Abstract:KV cache quantization can improve Large Language Models (LLMs) inference throughput and latency in long contexts and large batch-size scenarios while preserving LLMs effectiveness. However, current methods have three unsolved issues: overlooking layer-wise sensitivity to KV cache quantization, high overhead of online fine-grained decision-making, and low flexibility to different LLMs and constraints. Therefore, we thoroughly analyze the inherent correlation of layer-wise transformer attention patterns to KV cache quantization errors and study why key cache is more important than value cache for quantization error reduction. We further propose a simple yet effective framework KVTuner to adaptively search for the optimal hardware-friendly layer-wise KV quantization precision pairs for coarse-grained KV cache with multi-objective optimization and directly utilize the offline searched configurations during online inference.

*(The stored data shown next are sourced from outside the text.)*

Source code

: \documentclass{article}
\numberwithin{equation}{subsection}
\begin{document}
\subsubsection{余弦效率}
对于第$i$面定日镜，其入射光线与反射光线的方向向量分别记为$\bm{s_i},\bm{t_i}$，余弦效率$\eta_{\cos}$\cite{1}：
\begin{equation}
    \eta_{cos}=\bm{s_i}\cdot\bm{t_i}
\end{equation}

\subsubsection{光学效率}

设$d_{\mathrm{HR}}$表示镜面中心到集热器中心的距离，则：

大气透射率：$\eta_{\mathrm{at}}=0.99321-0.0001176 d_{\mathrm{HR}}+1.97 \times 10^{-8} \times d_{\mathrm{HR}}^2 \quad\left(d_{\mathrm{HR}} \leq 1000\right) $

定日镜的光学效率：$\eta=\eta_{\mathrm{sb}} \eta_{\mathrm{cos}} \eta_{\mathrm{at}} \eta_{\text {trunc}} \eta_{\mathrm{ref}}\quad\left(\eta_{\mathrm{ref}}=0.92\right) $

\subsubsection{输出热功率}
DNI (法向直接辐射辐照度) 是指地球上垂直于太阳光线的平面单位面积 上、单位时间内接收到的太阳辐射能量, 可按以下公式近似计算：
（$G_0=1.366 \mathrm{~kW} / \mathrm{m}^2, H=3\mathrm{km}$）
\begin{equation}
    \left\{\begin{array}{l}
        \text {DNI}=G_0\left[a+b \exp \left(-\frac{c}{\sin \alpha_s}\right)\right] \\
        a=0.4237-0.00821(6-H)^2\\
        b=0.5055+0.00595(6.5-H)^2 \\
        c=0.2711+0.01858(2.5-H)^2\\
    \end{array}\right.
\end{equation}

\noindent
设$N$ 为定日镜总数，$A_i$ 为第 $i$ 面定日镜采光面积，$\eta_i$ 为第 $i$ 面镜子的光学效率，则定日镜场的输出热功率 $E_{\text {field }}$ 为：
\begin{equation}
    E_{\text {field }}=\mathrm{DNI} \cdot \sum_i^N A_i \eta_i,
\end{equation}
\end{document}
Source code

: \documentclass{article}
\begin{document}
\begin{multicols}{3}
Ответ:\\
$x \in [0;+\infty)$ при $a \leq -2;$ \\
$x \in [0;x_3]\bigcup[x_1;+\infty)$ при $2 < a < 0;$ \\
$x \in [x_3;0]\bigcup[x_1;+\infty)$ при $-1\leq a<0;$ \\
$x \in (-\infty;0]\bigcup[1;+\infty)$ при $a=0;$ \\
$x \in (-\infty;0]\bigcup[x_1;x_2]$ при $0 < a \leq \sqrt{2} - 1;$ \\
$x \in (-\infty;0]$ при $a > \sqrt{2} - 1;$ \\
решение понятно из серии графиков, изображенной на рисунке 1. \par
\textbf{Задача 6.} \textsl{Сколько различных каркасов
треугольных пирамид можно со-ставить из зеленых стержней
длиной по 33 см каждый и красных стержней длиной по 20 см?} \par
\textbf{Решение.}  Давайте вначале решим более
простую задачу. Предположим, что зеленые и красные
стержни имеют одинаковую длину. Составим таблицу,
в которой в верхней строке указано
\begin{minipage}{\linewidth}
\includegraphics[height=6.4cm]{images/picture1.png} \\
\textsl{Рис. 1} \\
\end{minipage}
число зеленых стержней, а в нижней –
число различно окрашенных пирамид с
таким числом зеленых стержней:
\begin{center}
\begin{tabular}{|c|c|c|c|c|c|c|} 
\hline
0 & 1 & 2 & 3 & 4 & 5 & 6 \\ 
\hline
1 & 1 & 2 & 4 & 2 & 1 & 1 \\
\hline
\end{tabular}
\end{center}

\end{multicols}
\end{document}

To reduce the computational cost of offline calibration, we utilize the intra-layer KV precision pair pruning and inter-layer clustering to reduce the search space. Experimental results show that we can achieve nearly lossless 3.25-bit mixed precision KV cache quantization for LLMs like Llama-3.1-8B-Instruct and 4.0-bit for sensitive models like Qwen2.5-7B-Instruct on mathematical reasoning tasks. The maximum inference throughput can be improved by 38.3% compared with KV8 quantization over various context lengths.